O ministro da Fazenda prometeu chamar o setor privado para discutir. Mas o convite será essencialmente uma esperteza. A decisão de enviar a proposta ao Congresso já está tomada, segundo Mantega, e não será alterada.
Logo, a discussão servirá acima de tudo para legitimar a criação da EBS. O governo já ganhará um lance antes de mandar o texto ao Legislativo. Afinal, o grande problema não é a forma de operação da empresa: é a sua existência.
Até agora, o governo foi incapaz de apresentar um único argumento econômico ou técnico para justificar a criação de uma seguradora estatal. A decisão de privatizar o Instituto de Resseguros do Brasil (IRB) foi acertada, embora tardia. A criação da EBS será um retrocesso.
Como não há razão econômica ou técnica para a formação dessa empresa, a decisão do governo só é inteligível se outras motivações forem consideradas. Não se trata, como ficou claro, de ocupar um espaço ainda vazio por incapacidade ou desinteresse do setor privado.

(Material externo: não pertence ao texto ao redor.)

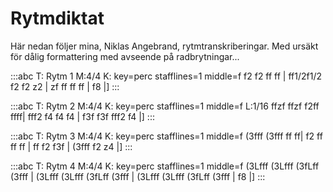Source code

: ---
---

# Rytmdiktat
Här nedan följer mina, Niklas Angebrand, rytmtranskriberingar. Med ursäkt för dålig formattering med avseende på radbrytningar...

:::abc
T: Rytm 1
M:4/4
K: key=perc stafflines=1 middle=f
f2 f2 ff ff | ff1/2f1/2 f2 f2 z2 | zf ff ff ff | f8 |]
:::

:::abc
T: Rytm 2
M:4/4
K: key=perc stafflines=1 middle=f
L:1/16
ffzf ffzf f2ff ffff| fff2 f4 f4 f4 | f3f f3f fff2 f4 |]
:::

:::abc
T: Rytm 3
M:4/4
K: key=perc stafflines=1 middle=f
(3fff (3fff ff ff| f2 ff ff ff | ff f2 f3f | (3fff f2 z4 |]
:::

:::abc
T: Rytm 4
M:4/4
K: key=perc stafflines=1 middle=f
(3Lfff (3Lfff (3fLff (3fff | (3Lfff (3Lfff (3fLff (3fff | (3Lfff (3Lfff (3fLff (3fff | f8 |]
:::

Empregar amigos da corte é o motivo mais óbvio e talvez nem seja o mais prejudicial. O setor de seguros, como já se viu no caso do IRB, pode ser um terreno propício a malandragens, quando a empresa não está sujeita a controles estritos nem à concorrência.
Além disso, uma companhia como a EBS pode ser um instrumento poderoso de pressões, de barganhas e de jogadas tanto financeiras quanto políticas. O cardápio das tentações será amplo e apetitoso.